When he fell very badly ill last fall and had to be rushed to his doctor, 15 miles away, I went with my sister even though I had a lot of work to do, because I couldn’t bear the thought of her having to go alone with a major snow storm predicted. I’m convinced the angels orchestrated this, because we got stuck in that storm for over an hour, and Alex screamed for so long that he began vomiting uncontrollably. In the pitch darkness inside the car, I scooped the vomit out of his mouth with my fingers over and over again to keep him from choking while he was strapped in his car seat.

I’m convinced he would’ve died that night if my sister had been alone.

I never became a mother.
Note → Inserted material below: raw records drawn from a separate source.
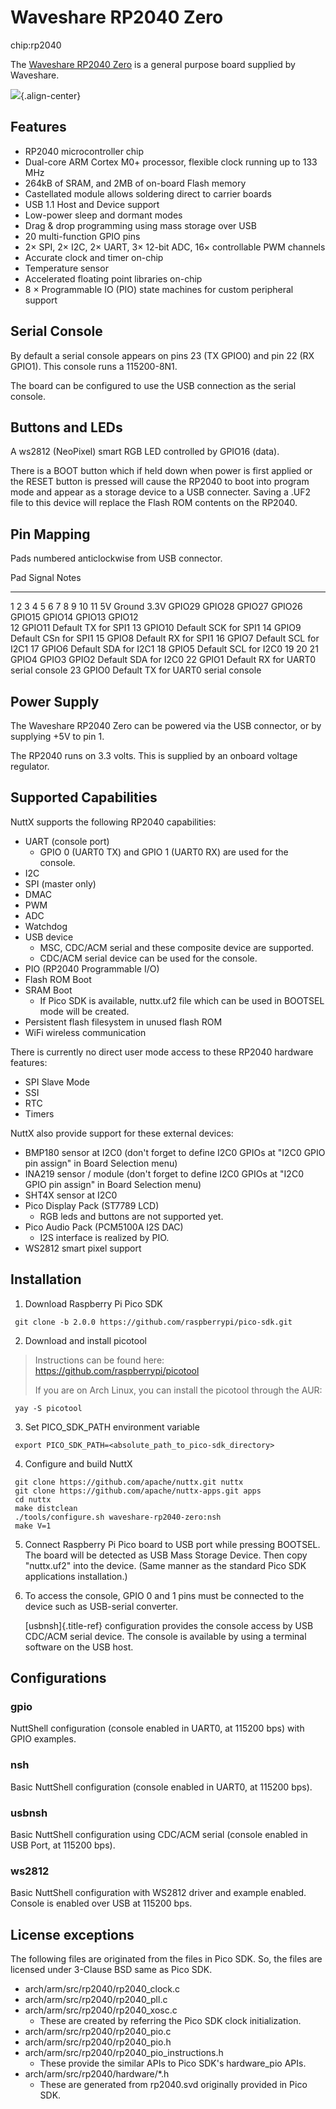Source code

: Waveshare RP2040 Zero
=====================

chip:rp2040

The [Waveshare RP2040 Zero](https://www.waveshare.com/wiki/RP2040-Zero)
is a general purpose board supplied by Waveshare.

![](WaveshareRP2040Zero.png){.align-center}

Features
--------

-   RP2040 microcontroller chip
-   Dual-core ARM Cortex M0+ processor, flexible clock running up to 133
    MHz
-   264kB of SRAM, and 2MB of on-board Flash memory
-   Castellated module allows soldering direct to carrier boards
-   USB 1.1 Host and Device support
-   Low-power sleep and dormant modes
-   Drag & drop programming using mass storage over USB
-   20 multi-function GPIO pins
-   2× SPI, 2× I2C, 2× UART, 3× 12-bit ADC, 16× controllable PWM
    channels
-   Accurate clock and timer on-chip
-   Temperature sensor
-   Accelerated floating point libraries on-chip
-   8 × Programmable IO (PIO) state machines for custom peripheral
    support

Serial Console
--------------

By default a serial console appears on pins 23 (TX GPIO0) and pin 22 (RX
GPIO1). This console runs a 115200-8N1.

The board can be configured to use the USB connection as the serial
console.

Buttons and LEDs
----------------

A ws2812 (NeoPixel) smart RGB LED controlled by GPIO16 (data).

There is a BOOT button which if held down when power is first applied or
the RESET button is pressed will cause the RP2040 to boot into program
mode and appear as a storage device to a USB connecter. Saving a .UF2
file to this device will replace the Flash ROM contents on the RP2040.

Pin Mapping
-----------

Pads numbered anticlockwise from USB connector.

  Pad                       Signal                                                                   Notes
  ------------------------- ------------------------------------------------------------------------ -------------------------------------
  1 2 3 4 5 6 7 8 9 10 11   5V Ground 3.3V GPIO29 GPIO28 GPIO27 GPIO26 GPIO15 GPIO14 GPIO13 GPIO12   
  12                        GPIO11                                                                   Default TX for SPI1
  13                        GPIO10                                                                   Default SCK for SPI1
  14                        GPIO9                                                                    Default CSn for SPI1
  15                        GPIO8                                                                    Default RX for SPI1
  16                        GPIO7                                                                    Default SCL for I2C1
  17                        GPIO6                                                                    Default SDA for I2C1
  18                        GPIO5                                                                    Default SCL for I2C0
  19 20 21                  GPIO4 GPIO3 GPIO2                                                        Default SDA for I2C0
  22                        GPIO1                                                                    Default RX for UART0 serial console
  23                        GPIO0                                                                    Default TX for UART0 serial console

Power Supply
------------

The Waveshare RP2040 Zero can be powered via the USB connector, or by
supplying +5V to pin 1.

The RP2040 runs on 3.3 volts. This is supplied by an onboard voltage
regulator.

Supported Capabilities
----------------------

NuttX supports the following RP2040 capabilities:

-   UART (console port)
    -   GPIO 0 (UART0 TX) and GPIO 1 (UART0 RX) are used for the
        console.
-   I2C
-   SPI (master only)
-   DMAC
-   PWM
-   ADC
-   Watchdog
-   USB device
    -   MSC, CDC/ACM serial and these composite device are supported.
    -   CDC/ACM serial device can be used for the console.
-   PIO (RP2040 Programmable I/O)
-   Flash ROM Boot
-   SRAM Boot
    -   If Pico SDK is available, nuttx.uf2 file which can be used in
        BOOTSEL mode will be created.
-   Persistent flash filesystem in unused flash ROM
-   WiFi wireless communication

There is currently no direct user mode access to these RP2040 hardware
features:

-   SPI Slave Mode
-   SSI
-   RTC
-   Timers

NuttX also provide support for these external devices:

-   BMP180 sensor at I2C0 (don\'t forget to define I2C0 GPIOs at \"I2C0
    GPIO pin assign\" in Board Selection menu)
-   INA219 sensor / module (don\'t forget to define I2C0 GPIOs at \"I2C0
    GPIO pin assign\" in Board Selection menu)
-   SHT4X sensor at I2C0
-   Pico Display Pack (ST7789 LCD)
    -   RGB leds and buttons are not supported yet.
-   Pico Audio Pack (PCM5100A I2S DAC)
    -   I2S interface is realized by PIO.
-   WS2812 smart pixel support

Installation
------------

1.  Download Raspberry Pi Pico SDK

``` {.console}
 git clone -b 2.0.0 https://github.com/raspberrypi/pico-sdk.git
```

2.  Download and install picotool

> Instructions can be found here:
> <https://github.com/raspberrypi/picotool>
>
> If you are on Arch Linux, you can install the picotool through the
> AUR:

``` {.console}
 yay -S picotool
```

3.  Set PICO\_SDK\_PATH environment variable

``` {.console}
 export PICO_SDK_PATH=<absolute_path_to_pico-sdk_directory>
```

4.  Configure and build NuttX

``` {.console}
 git clone https://github.com/apache/nuttx.git nuttx
 git clone https://github.com/apache/nuttx-apps.git apps
 cd nuttx
 make distclean
 ./tools/configure.sh waveshare-rp2040-zero:nsh
 make V=1
```

5.  Connect Raspberry Pi Pico board to USB port while pressing BOOTSEL.
    The board will be detected as USB Mass Storage Device. Then copy
    \"nuttx.uf2\" into the device. (Same manner as the standard Pico SDK
    applications installation.)

6.  To access the console, GPIO 0 and 1 pins must be connected to the
    device such as USB-serial converter.

    [usbnsh]{.title-ref} configuration provides the console access by
    USB CDC/ACM serial device. The console is available by using a
    terminal software on the USB host.

Configurations
--------------

### gpio

NuttShell configuration (console enabled in UART0, at 115200 bps) with
GPIO examples.

### nsh

Basic NuttShell configuration (console enabled in UART0, at 115200 bps).

### usbnsh

Basic NuttShell configuration using CDC/ACM serial (console enabled in
USB Port, at 115200 bps).

### ws2812

Basic NuttShell configuration with WS2812 driver and example enabled.
Console is enabled over USB at 115200 bps.

License exceptions
------------------

The following files are originated from the files in Pico SDK. So, the
files are licensed under 3-Clause BSD same as Pico SDK.

-   arch/arm/src/rp2040/rp2040\_clock.c
-   arch/arm/src/rp2040/rp2040\_pll.c
-   arch/arm/src/rp2040/rp2040\_xosc.c
    -   These are created by referring the Pico SDK clock
        initialization.
-   arch/arm/src/rp2040/rp2040\_pio.c
-   arch/arm/src/rp2040/rp2040\_pio.h
-   arch/arm/src/rp2040/rp2040\_pio\_instructions.h
    -   These provide the similar APIs to Pico SDK\'s hardware\_pio
        APIs.
-   arch/arm/src/rp2040/hardware/\*.h
    -   These are generated from rp2040.svd originally provided in Pico
        SDK.
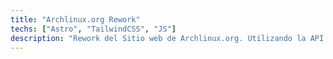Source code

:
 ```yaml
---
title: "Archlinux.org Rework"
techs: ["Astro", "TailwindCSS", "JS"]
description: "Rework del Sitio web de Archlinux.org. Utilizando la API de su web"
---
```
I never became a wife. I never realized those aspects of my identity that I thought were inevitable.

I don’t mind that.

But I think I became increasingly involved with my sister’s kids because of it. I really did want kids. I really wanted to take care of someone that way. I really wanted a family.

I learned to be very happy with aunthood, though. Most of the time, I could go home if I got tired. I had the luxury of not having to deal with them 24/7. I gave them so much, yes, but let’s be fair — I didn’t have to stay up with them all night, clean up their barf when they got sick in bed, or deal with their absolute inability to aim for the toilet bowl while peeing.

So maybe I was their Auntie-Mama.

Few people in my life have ever really understood this. None of my friends are even half as involved in their nieces’ and nephews’ lives. Some of them think it’s a little too much. That I should spend more time on myself.

But that’s what they don’t get. Being an Auntie-Mama is for me. Those kids are, in some way, mine. And I am theirs.

It’s sunset now. I’ve just gotten home from a visit with the kids — socially-distanced and totally unsatisfying. There is no torture like that of not being able to squeeze my little demons.

While I was there, I kept thinking about Halloween. Now is the time we usually start planning our costumes and they remind me that I have to do their makeup. I wanted to ask them so many times, “What are you going to be?” and “Aren’t you excited?”

I had to remind myself that for the first time in 13 years, we aren’t going to spend Halloween together.

“You can just come over, you know,” Kai said, casually.

They don’t seem to understand what’s happening. Even Ben, who is 14 now, is more fixated on his new high school than on the fact that he won’t be able to spend time with Auntie, Uncle Jack, or Ya-Ya like he used to.

“Honey,” I reminded him. “It’s three and a half hours away. I won’t be able to pop over anymore.”

“Oh,” he said, in his nonchalant, almost-10-year-old way. “That sucks.”

It was a surreal visit. None of this feels real to me.

I literally don’t know what I’m going to do without them.

And Alex…I can’t even think about that. How could the universe let me fall so hard in love with that child only to take him away from me at an age when I can’t explain to him why this is happening? Will he think I don’t care, anymore? That I stopped loving him? Or will he even notice my absence? (Heartbreaking as it is, I’m voting for the latter.)

Who am I?

Writer still, yes. Someone who doesn’t like the mornings, who feels scared and anxious in the early hours, someone who carries around a wounded teenager inside her.

A steward of the earth. Yes. A gardener. A creative soul. A daughter and sister and friend.

Not a mother.

And…?

Who am I without my little army of beloved trolls? What will I do with myself without them? How on earth will I fill the days? What am I even doing on this planet if I can’t be there to help when they are sick, pick them up from school, leave them secret notes in the Owl Post box at their front door? What does my life mean without them?

I don’t know.

I’m uncomfortable. I feel like I’m thrumming on the inside, and not in a good way. Like I can’t bear to be in this body another minute. Like I’m going to pop right out of it from the sheer force of my nervous trembling…

And just like on my morning walks, there’s nothing I can do but keep going.